Saved data entries
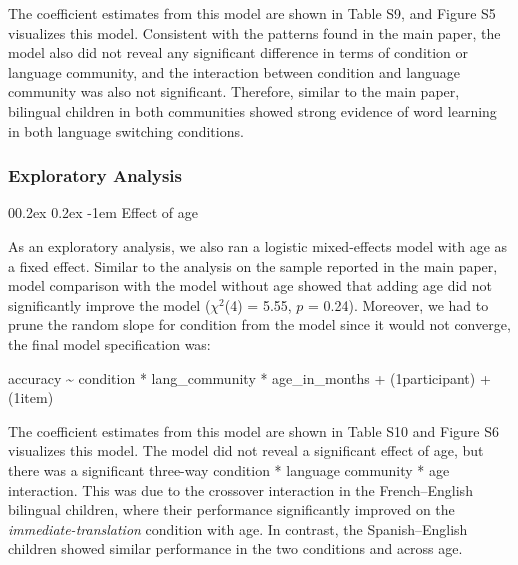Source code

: \documentclass[
  man,floatsintext]{apa7}
\makeatletter
\let\oldparagraph\paragraph
\renewcommand{\paragraph}[1]{\oldparagraph{#1}\mbox{}}
\renewcommand{\paragraph}{\@startsection{paragraph}{4}{\parindent}%
  {0\baselineskip \@plus 0.2ex \@minus 0.2ex}%
  {-1em}%
  {\normalfont\normalsize\bfseries\itshape\typesectitle}}
\renewcommand{\paragraph}{\@startsection{paragraph}{4}{\parindent}%
  {0\baselineskip \@plus 0.2ex \@minus 0.2ex}%
  {-1em}%
  {\normalfont\normalsize\bfseries\typesectitle}}
\makeatother
\begin{document}
\noindent The coefficient estimates from this model are shown in Table S9, and Figure S5 visualizes this model. Consistent with the patterns found in the main paper, the model also did not reveal any significant difference in terms of condition or language community, and the interaction between condition and language community was also not significant. Therefore, similar to the main paper, bilingual children in both communities showed strong evidence of word learning in both language switching conditions.

\hypertarget{exploratory-analysis}{%
\subsubsection{Exploratory Analysis}\label{exploratory-analysis}}

\hypertarget{effect-of-age-1}{%
\paragraph{Effect of age}\label{effect-of-age-1}}

As an exploratory analysis, we also ran a logistic mixed-effects model with age as a fixed effect. Similar to the analysis on the sample reported in the main paper, model comparison with the model without age showed that adding age did not significantly improve the model (\(\chi^2\)(4) = 5.55, \(p\) = 0.24). Moreover, we had to prune the random slope for condition from the model since it would not converge, the final model specification was:

accuracy \textasciitilde{} condition * lang\_community * age\_in\_months + (1\textbar participant) + (1\textbar item)

\noindent The coefficient estimates from this model are shown in Table S10 and Figure S6 visualizes this model. The model did not reveal a significant effect of age, but there was a significant three-way condition * language community * age interaction. This was due to the crossover interaction in the French--English bilingual children, where their performance significantly improved on the \emph{immediate-translation} condition with age. In contrast, the Spanish--English children showed similar performance in the two conditions and across age.
\end{document}
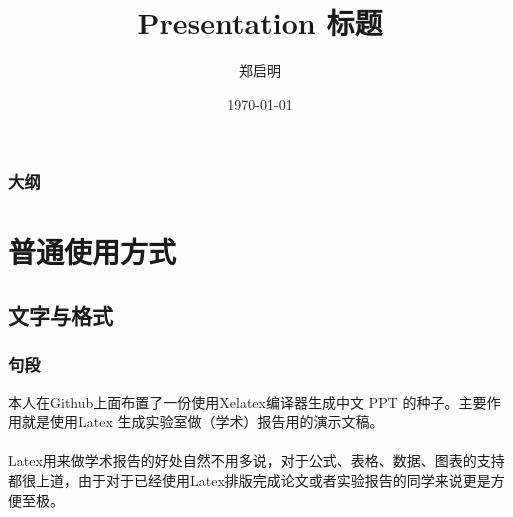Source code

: \documentclass{beamer}
\title[PPT 模板]{Presentation 标题} %
\author{郑启明} %
\institute[SWJTU] %
{
西南交通大学 \\ %
\medskip
\textit{mail@qmz.me} %
}\setCJKmainfont{SimSun}
\date{\today} %
\begin{document}
\begin{frame}
\titlepage %
\end{frame}

\begin{frame}
\frametitle{大纲} %
\tableofcontents %
\end{frame}


\section{普通使用方式} %

\subsection{文字与格式} %

\begin{frame}
\frametitle{句段}

本人在Github上面布置了一份使用Xelatex编译器生成中文 PPT 的种子。主要作用就是使用Latex 生成实验室做（学术）报告用的演示文稿。\\~\\

Latex用来做学术报告的好处自然不用多说，对于公式、表格、数据、图表的支持都很上道，由于对于已经使用Latex排版完成论文或者实验报告的同学来说更是方便至极。

\end{frame}
\end{document}
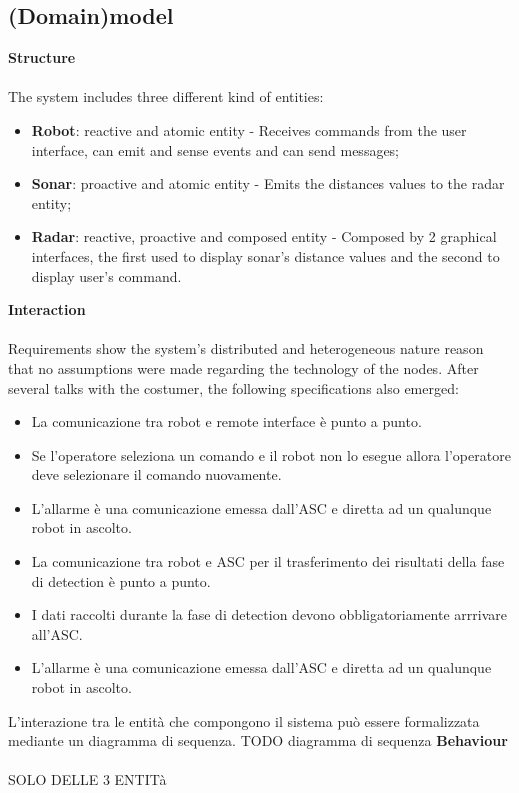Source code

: \subsection{(Domain)model}
\textbf{Structure} \\\\
The system includes three different kind of entities:
\begin{itemize}
	\item \textbf{Robot}: reactive and atomic entity - Receives commands from the user interface, can emit and sense events and can send messages;
	\item \textbf{Sonar}: proactive and atomic entity - Emits the distances values to the radar entity;
	\item \textbf{Radar}: reactive, proactive and composed entity - Composed by 2 graphical interfaces, the first used to display sonar's distance values and the second to display user's command.
\end{itemize}
\textbf{Interaction} \\\\
Requirements show the system's distributed and heterogeneous nature reason that no assumptions were made regarding the technology of the nodes. After several talks with the costumer, the following specifications also emerged: 
\begin{itemize}
	\item La comunicazione tra robot e remote interface è punto a punto.
	\item Se l’operatore seleziona un comando e il robot non lo esegue allora l’operatore deve selezionare il comando nuovamente.
	\item L’allarme è una comunicazione emessa dall’ASC e diretta ad un qualunque robot in ascolto.
	\item La comunicazione tra robot e ASC per il trasferimento dei risultati della fase di detection è punto a punto.
	\item I dati raccolti durante la fase di detection devono obbligatoriamente arrrivare all’ASC.
	\item L’allarme è una comunicazione emessa dall’ASC e diretta ad un qualunque robot in ascolto.
\end{itemize}
L’interazione tra le entità che compongono il sistema può essere formalizzata mediante un diagramma di sequenza.
TODO diagramma di sequenza
\textbf{Behaviour} \\\\
SOLO DELLE 3 ENTITà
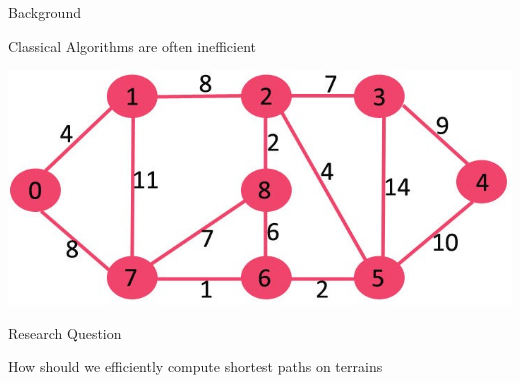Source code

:\begin{frame}{Background}
    \begin{center}
        Classical Algorithms are often inefficient
    \end{center}
   \begin{center}
           \includegraphics[scale=.3]{images/algorithm.jpg}
   \end{center}

\end{frame}

\begin{frame}{Research Question}
    \begin{center}
        How should we efficiently compute shortest paths on terrains
    \end{center}
\end{frame}

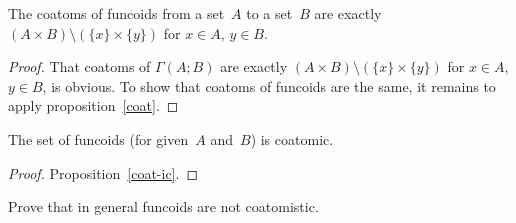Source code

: \begin{thm}
The coatoms of funcoids from a set~$A$ to a set~$B$ are exactly
$(A\times B)\setminus(\{x\}\times\{y\})$ for $x\in A$, $y\in B$.\end{thm}
\begin{proof}
That coatoms of $\Gamma(A;B)$
are exactly $(A\times B)\setminus(\{x\}\times\{y\})$ for $x\in A$,
$y\in B$, is obvious. To show that coatoms of funcoids are the same,
it remains to apply proposition~\ref{coat}.\end{proof}
\begin{thm}
The set of funcoids (for given~$A$ and~$B$) is coatomic.\end{thm}
\begin{proof}
Proposition~\ref{coat-ic}.\end{proof}
\begin{xca}
Prove that in general funcoids are not coatomistic.\end{xca}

▸ WHAT TO DO:
Every record is to be reproduced exactly, with no pictures included.

▸ SOLUTION TO THIS EXERCISE:
Source code

: \documentclass[
  man,floatsintext]{apa7}
\makeatletter
\let\oldparagraph\paragraph
\renewcommand{\paragraph}[1]{\oldparagraph{#1}\mbox{}}
\renewcommand{\paragraph}{\@startsection{paragraph}{4}{\parindent}%
  {0\baselineskip \@plus 0.2ex \@minus 0.2ex}%
  {-1em}%
  {\normalfont\normalsize\bfseries\itshape\typesectitle}}
\renewcommand{\paragraph}{\@startsection{paragraph}{4}{\parindent}%
  {0\baselineskip \@plus 0.2ex \@minus 0.2ex}%
  {-1em}%
  {\normalfont\normalsize\bfseries\typesectitle}}
\makeatother
\begin{document}
\noindent The coefficient estimates from this model are shown in Table S9, and Figure S5 visualizes this model. Consistent with the patterns found in the main paper, the model also did not reveal any significant difference in terms of condition or language community, and the interaction between condition and language community was also not significant. Therefore, similar to the main paper, bilingual children in both communities showed strong evidence of word learning in both language switching conditions.

\hypertarget{exploratory-analysis}{%
\subsubsection{Exploratory Analysis}\label{exploratory-analysis}}

\hypertarget{effect-of-age-1}{%
\paragraph{Effect of age}\label{effect-of-age-1}}

As an exploratory analysis, we also ran a logistic mixed-effects model with age as a fixed effect. Similar to the analysis on the sample reported in the main paper, model comparison with the model without age showed that adding age did not significantly improve the model (\(\chi^2\)(4) = 5.55, \(p\) = 0.24). Moreover, we had to prune the random slope for condition from the model since it would not converge, the final model specification was:

accuracy \textasciitilde{} condition * lang\_community * age\_in\_months + (1\textbar participant) + (1\textbar item)

\noindent The coefficient estimates from this model are shown in Table S10 and Figure S6 visualizes this model. The model did not reveal a significant effect of age, but there was a significant three-way condition * language community * age interaction. This was due to the crossover interaction in the French--English bilingual children, where their performance significantly improved on the \emph{immediate-translation} condition with age. In contrast, the Spanish--English children showed similar performance in the two conditions and across age.
\end{document}
Source code

: \documentclass{beamer}
\title[PPT 模板]{Presentation 标题} %
\author{郑启明} %
\institute[SWJTU] %
{
西南交通大学 \\ %
\medskip
\textit{mail@qmz.me} %
}\setCJKmainfont{SimSun}
\date{\today} %
\begin{document}
\begin{frame}
\titlepage %
\end{frame}

\begin{frame}
\frametitle{大纲} %
\tableofcontents %
\end{frame}


\section{普通使用方式} %

\subsection{文字与格式} %

\begin{frame}
\frametitle{句段}

本人在Github上面布置了一份使用Xelatex编译器生成中文 PPT 的种子。主要作用就是使用Latex 生成实验室做（学术）报告用的演示文稿。\\~\\

Latex用来做学术报告的好处自然不用多说，对于公式、表格、数据、图表的支持都很上道，由于对于已经使用Latex排版完成论文或者实验报告的同学来说更是方便至极。

\end{frame}
\end{document}
Source code

: \subsection{(Domain)model}
\textbf{Structure} \\\\
The system includes three different kind of entities:
\begin{itemize}
	\item \textbf{Robot}: reactive and atomic entity - Receives commands from the user interface, can emit and sense events and can send messages;
	\item \textbf{Sonar}: proactive and atomic entity - Emits the distances values to the radar entity;
	\item \textbf{Radar}: reactive, proactive and composed entity - Composed by 2 graphical interfaces, the first used to display sonar's distance values and the second to display user's command.
\end{itemize}
\textbf{Interaction} \\\\
Requirements show the system's distributed and heterogeneous nature reason that no assumptions were made regarding the technology of the nodes. After several talks with the costumer, the following specifications also emerged: 
\begin{itemize}
	\item La comunicazione tra robot e remote interface è punto a punto.
	\item Se l’operatore seleziona un comando e il robot non lo esegue allora l’operatore deve selezionare il comando nuovamente.
	\item L’allarme è una comunicazione emessa dall’ASC e diretta ad un qualunque robot in ascolto.
	\item La comunicazione tra robot e ASC per il trasferimento dei risultati della fase di detection è punto a punto.
	\item I dati raccolti durante la fase di detection devono obbligatoriamente arrrivare all’ASC.
	\item L’allarme è una comunicazione emessa dall’ASC e diretta ad un qualunque robot in ascolto.
\end{itemize}
L’interazione tra le entità che compongono il sistema può essere formalizzata mediante un diagramma di sequenza.
TODO diagramma di sequenza
\textbf{Behaviour} \\\\
SOLO DELLE 3 ENTITà
Source code

:\begin{frame}{Background}
    \begin{center}
        Classical Algorithms are often inefficient
    \end{center}
   \begin{center}
           \includegraphics[scale=.3]{images/algorithm.jpg}
   \end{center}

\end{frame}

\begin{frame}{Research Question}
    \begin{center}
        How should we efficiently compute shortest paths on terrains
    \end{center}
\end{frame}

Source code

: \begin{thm}
The coatoms of funcoids from a set~$A$ to a set~$B$ are exactly
$(A\times B)\setminus(\{x\}\times\{y\})$ for $x\in A$, $y\in B$.\end{thm}
\begin{proof}
That coatoms of $\Gamma(A;B)$
are exactly $(A\times B)\setminus(\{x\}\times\{y\})$ for $x\in A$,
$y\in B$, is obvious. To show that coatoms of funcoids are the same,
it remains to apply proposition~\ref{coat}.\end{proof}
\begin{thm}
The set of funcoids (for given~$A$ and~$B$) is coatomic.\end{thm}
\begin{proof}
Proposition~\ref{coat-ic}.\end{proof}
\begin{xca}
Prove that in general funcoids are not coatomistic.\end{xca}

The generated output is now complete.